The decomposition of N2O5 proceeds according to the following equation
2 N2O5(g) → 4 NO2(g) + O2(g).
The rate constant, k, for the reaction at 298 K is 2.20 x 10-3 min-1. If a reaction is set up in a vessel at 298 K, with an initial concentration of 0.343 mol L-1; what is the concentration of reactant N2O5(g) in mol/L after 42 minutes?
The units of min^-1 tell you that the reaction is first order.
So ln(No/N) = kt.
No is starting.
N is end
k from problem
t = 42 min
298/0.343 = 868
868/42 = 21.000
Nope. You didn't substitute. And you know the answer can't be right. You start with 0.343 mol, it decomposes and you have more than you started with after 43 mn. I don't think so.
To find the concentration of reactant N2O5(g) after 42 minutes, we can use the integrated rate law for a first-order reaction:
ln[A] = -kt + ln[A]₀
where [A] is the concentration of reactant at time t, k is the rate constant, t is time, and [A]₀ is the initial concentration of the reactant.

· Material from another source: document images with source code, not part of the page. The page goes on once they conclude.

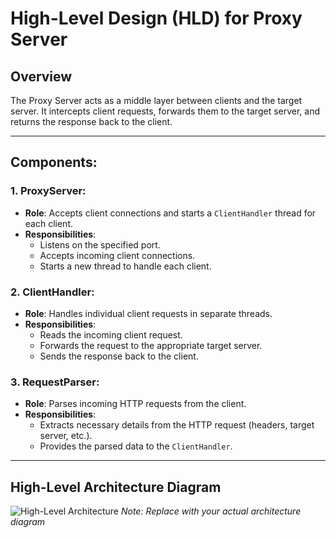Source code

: # High-Level Design (HLD) for Proxy Server

## Overview
The Proxy Server acts as a middle layer between clients and the target server. It intercepts client requests, forwards them to the target server, and returns the response back to the client.

---

## Components:
### 1. **ProxyServer**:
   - **Role**: Accepts client connections and starts a `ClientHandler` thread for each client.
   - **Responsibilities**:
     - Listens on the specified port.
     - Accepts incoming client connections.
     - Starts a new thread to handle each client.
  
### 2. **ClientHandler**:
   - **Role**: Handles individual client requests in separate threads.
   - **Responsibilities**:
     - Reads the incoming client request.
     - Forwards the request to the appropriate target server.
     - Sends the response back to the client.

### 3. **RequestParser**:
   - **Role**: Parses incoming HTTP requests from the client.
   - **Responsibilities**:
     - Extracts necessary details from the HTTP request (headers, target server, etc.).
     - Provides the parsed data to the `ClientHandler`.

---

## High-Level Architecture Diagram

![High-Level Architecture](https://via.placeholder.com/600x400.png) 
*Note: Replace with your actual architecture diagram*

Given the rate constant (k = 2.20 x 10^(-3) min^(-1)), the initial concentration ([A]₀ = 0.343 mol L^(-1)), and the time (t = 42 minutes), we can substitute these values into the equation to find the concentration of N2O5(g) after 42 minutes.
ln[A] = -kt + ln[A]₀
ln[A] = -(2.20 x 10^(-3) min^(-1))(42 min) + ln(0.343 mol L^(-1))
Using a calculator, we first calculate the value of -kt:
-(2.20 x 10^(-3) min^(-1))(42 min) = -0.0924
Next, we find the natural logarithm of the initial concentration:
ln(0.343 mol L^(-1)) ≈ -1.072
Substituting these values into the equation:
ln[A] ≈ -0.0924 + (-1.072)
ln[A] ≈ -1.164
To find the concentration of N2O5(g), we need to convert back from the logarithmic form to the regular concentration form:
[A] = e^ln[A]
Using a calculator:
[A] ≈ e^(-1.164)
[A] ≈ 0.312 mol L^(-1)
Therefore, the concentration of N2O5(g) after 42 minutes is approximately 0.312 mol L^(-1).